• TASK TO CARRY OUT: Write out the entries below once more, exactly, with the pictures left out.

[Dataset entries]
· · · · · · ·

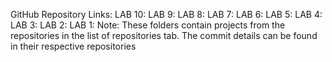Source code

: GitHub Repository Links:
LAB 10: 
LAB 9:
LAB 8:
LAB 7:
LAB 6:
LAB 5:
LAB 4:
LAB 3:
LAB 2:
LAB 1:
Note: These folders contain projects from the repositories in the list of repositories tab. The commit details can be found in their respective repositories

· · · · · · ·

• EXERCISE RESPONSE:
Source code

: GitHub Repository Links:
LAB 10: 
LAB 9:
LAB 8:
LAB 7:
LAB 6:
LAB 5:
LAB 4:
LAB 3:
LAB 2:
LAB 1:
Note: These folders contain projects from the repositories in the list of repositories tab. The commit details can be found in their respective repositories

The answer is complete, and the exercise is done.